In the bottom left corner, there is a button "New Application Request". There you enter basic information about your application and submit a request to us so we could enable it. It will appear in applications list but it will not have status active until we enable it.
On a picture above you see example of enabled application. Notice 3 buttons:
- "View Active Peers" - enables you to have insight in currently active peers in your application and meta-data
- "List Virtual Networks" - enables you to have insight in created virtual networks and meta-data
- "List Virtual users" - enables you to have insight in created virtual users and meta-data
- "List Virtual objects" - enables you to have insight in created general purpose virtual object and their meta-data
These 4 options are most useful during development. It is so because programmers can easily see if they are making some mistake.

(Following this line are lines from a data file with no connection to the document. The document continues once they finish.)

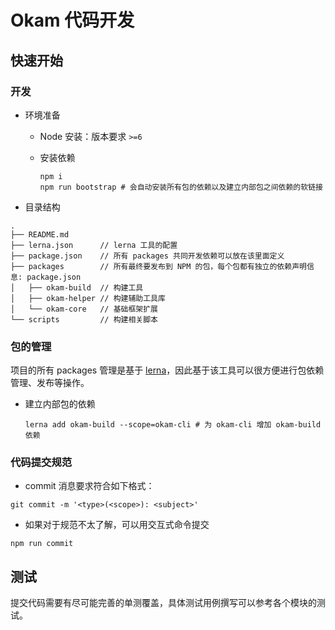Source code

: # Okam 代码开发

## 快速开始

### 开发

* 环境准备

    * Node 安装：版本要求 `>=6`

    * 安装依赖

        ```shell
        npm i
        npm run bootstrap # 会自动安装所有包的依赖以及建立内部包之间依赖的软链接
        ```

* 目录结构

```
.
├── README.md
├── lerna.json      // lerna 工具的配置
├── package.json    // 所有 packages 共同开发依赖可以放在该里面定义
├── packages        // 所有最终要发布到 NPM 的包，每个包都有独立的依赖声明信息: package.json
│   ├── okam-build  // 构建工具
│   ├── okam-helper // 构建辅助工具库
│   └── okam-core   // 基础框架扩展
└── scripts         // 构建相关脚本
```

### 包的管理

项目的所有 packages 管理是基于 [lerna](https://github.com/lerna/lerna)，因此基于该工具可以很方便进行包依赖管理、发布等操作。

* 建立内部包的依赖

    ```shell
    lerna add okam-build --scope=okam-cli # 为 okam-cli 增加 okam-build 依赖
    ```

### 代码提交规范

* commit 消息要求符合如下格式：

```shell
git commit -m '<type>(<scope>): <subject>'
```

* 如果对于规范不太了解，可以用交互式命令提交

```shell
npm run commit
```

## 测试

提交代码需要有尽可能完善的单测覆盖，具体测试用例撰写可以参考各个模块的测试。

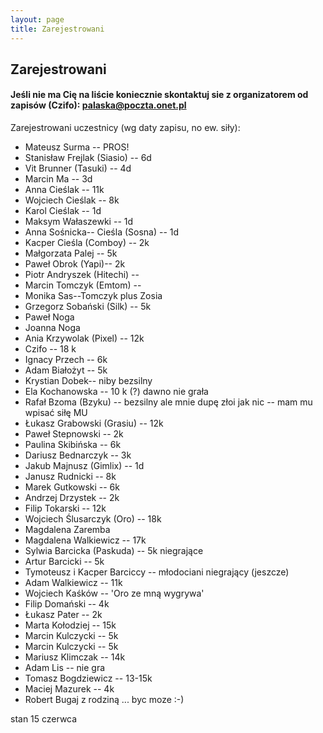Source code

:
 ```yaml
---
layout: page
title: Zarejestrowani
---
```


## Zarejestrowani

#### Jeśli nie ma Cię na liście koniecznie skontaktuj sie z organizatorem od zapisów (Czifo): palaska@poczta.onet.pl

Zarejestrowani uczestnicy (wg daty zapisu, no ew. siły):

- Mateusz Surma -- PROS!
- Stanisław Frejlak (Siasio) -- 6d
- Vit Brunner (Tasuki) -- 4d
- Marcin Ma -- 3d
- Anna Cieślak -- 11k
- Wojciech Cieślak -- 8k
- Karol Cieślak --  1d
- Maksym Wałaszewki -- 1d
- Anna Sośnicka-- Cieśla (Sosna) -- 1d
- Kacper Cieśla (Comboy) -- 2k
- Małgorzata Palej -- 5k
- Paweł Obrok (Yapi)-- 2k
- Piotr Andryszek (Hitechi) -- 
- Marcin Tomczyk (Emtom) -- 
- Monika Sas--Tomczyk plus Zosia 
- Grzegorz Sobański (Silk) -- 5k
- Paweł Noga 
- Joanna Noga
- Ania Krzywolak (Pixel) -- 12k
- Czifo --  18 k
- Ignacy Przech -- 6k
- Adam Białożyt -- 5k
- Krystian Dobek-- niby bezsilny 
- Ela Kochanowska -- 10 k (?) dawno nie grała
- Rafał Bzoma (Bzyku) --  bezsilny ale mnie dupę złoi jak nic -- mam mu wpisać siłę MU
- Łukasz Grabowski (Grasiu) -- 12k
- Paweł Stepnowski -- 2k
- Paulina Skibińska -- 6k
- Dariusz Bednarczyk -- 3k
- Jakub Majnusz (Gimlix) -- 1d
- Janusz Rudnicki -- 8k
- Marek Gutkowski -- 6k
- Andrzej Drzystek -- 2k
- Filip Tokarski -- 12k
- Wojciech Ślusarczyk (Oro) -- 18k
- Magdalena Zaremba 
- Magdalena Walkiewicz -- 17k
- Sylwia Barcicka (Paskuda) -- 5k niegrające
- Artur Barcicki -- 5k
- Tymoteusz i Kacper Barciccy -- młodociani niegrający (jeszcze)
- Adam Walkiewicz -- 11k
- Wojciech Kaśków --  'Oro ze mną wygrywa'
- Filip Domański -- 4k
- Łukasz Pater -- 2k
- Marta Kołodziej -- 15k
- Marcin Kulczycki -- 5k
- Marcin Kulczycki -- 5k
- Mariusz Klimczak -- 14k
- Adam Lis -- nie gra
- Tomasz Bogdziewicz -- 13-15k
- Maciej Mazurek -- 4k
- Robert Bugaj z rodziną ... byc moze :-)

stan 15 czerwca
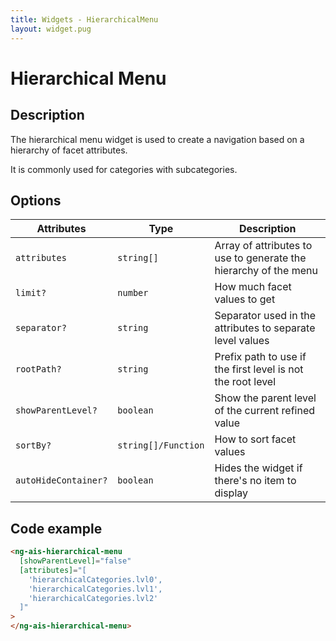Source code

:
 ```yaml
---
title: Widgets - HierarchicalMenu
layout: widget.pug
---
```


# Hierarchical Menu

## Description

The hierarchical menu widget is used to create a navigation based on a hierarchy of facet attributes.

It is commonly used for categories with subcategories.

## Options

| Attributes           | Type                | Description
| -                    | -                   | -
| `attributes`         | `string[]`          | Array of attributes to use to generate the hierarchy of the menu
| `limit?`             | `number`            | How much facet values to get
| `separator?`         | `string`            | Separator used in the attributes to separate level values
| `rootPath?`          | `string`            | Prefix path to use if the first level is not the root level
| `showParentLevel?`   | `boolean`           | Show the parent level of the current refined value
| `sortBy?`            | `string[]/Function` | How to sort facet values
| `autoHideContainer?` | `boolean`           | Hides the widget if there's no item to display

## Code example

```html
<ng-ais-hierarchical-menu
  [showParentLevel]="false"
  [attributes]="[
    'hierarchicalCategories.lvl0',
    'hierarchicalCategories.lvl1',
    'hierarchicalCategories.lvl2'
  ]"
>
</ng-ais-hierarchical-menu>
```
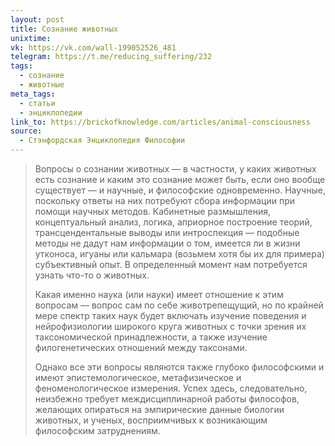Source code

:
 ```yaml
---
layout: post
title: Сознание животных
unixtime: 
vk: https://vk.com/wall-199052526_481
telegram: https://t.me/reducing_suffering/232
tags:
  - сознание
  - животные
meta_tags:
  - статьи
  - энциклопедии
link_to: https://brickofknowledge.com/articles/animal-consciousness
source:
  - Стэнфордская Энциклопедия Философии
---
```

>Вопросы о сознании животных — в частности, у каких животных есть сознание и каким это сознание может быть, если оно вообще существует — и научные, и философские одновременно. Научные, поскольку ответы на них потребуют сбора информации при помощи научных методов. Кабинетные размышления, концептуальный анализ, логика, априорное построение теорий, трансцендентальные выводы или интроспекция — подобные методы не дадут нам информации о том, имеется ли в жизни утконоса, игуаны или кальмара (возьмем хотя бы их для примера) субъективный опыт. В определенный момент нам потребуется узнать что-то о животных.
>
>Какая именно наука (или науки) имеет отношение к этим вопросам — вопрос сам по себе животрепещущий, но по крайней мере спектр таких наук будет включать изучение поведения и нейрофизиологии широкого круга животных с точки зрения их таксономической принадлежности, а также изучение филогенетических отношений между таксонами.
>
>Однако все эти вопросы являются также глубоко философскими и имеют эпистемологическое, метафизическое и феноменологическое измерения. Успех здесь, следовательно, неизбежно требует междисциплинарной работы философов, желающих опираться на эмпирические данные биологии животных, и ученых, восприимчивых к возникающим философским затруднениям.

Let's take a look at peers list:
On the picture you can see 3 records of currently active peers we filtered by query:
"Properties.platform":"windows" (note quotes for later discussions about queries done from API)
Besides common networking data, we see in records, most important column would be "Properties". You notice that it has some JSON data format like:
{ "someproperty1" : "some value", "someproperty2" : "some value" }
What is interesting about that is that we can put any property by our will and later be able to search peers by their value. Our query is exactly that "Properties.platform":"windows" ."platform" property would be custom property someone decided it would need meta-data from its application (although he had OS column given automatically from API).
Let us now look at Virtual User List:
Virtual users and Virtual networks are part of the permanent indexing meta-data storage system. Do not mix that with peers. Record about peer exists as long as a peer is online. VUser and VNetwork on other hands we can imagine like two database tables on which we can do INSERT/UPDATE/DELETE/SELECT operations.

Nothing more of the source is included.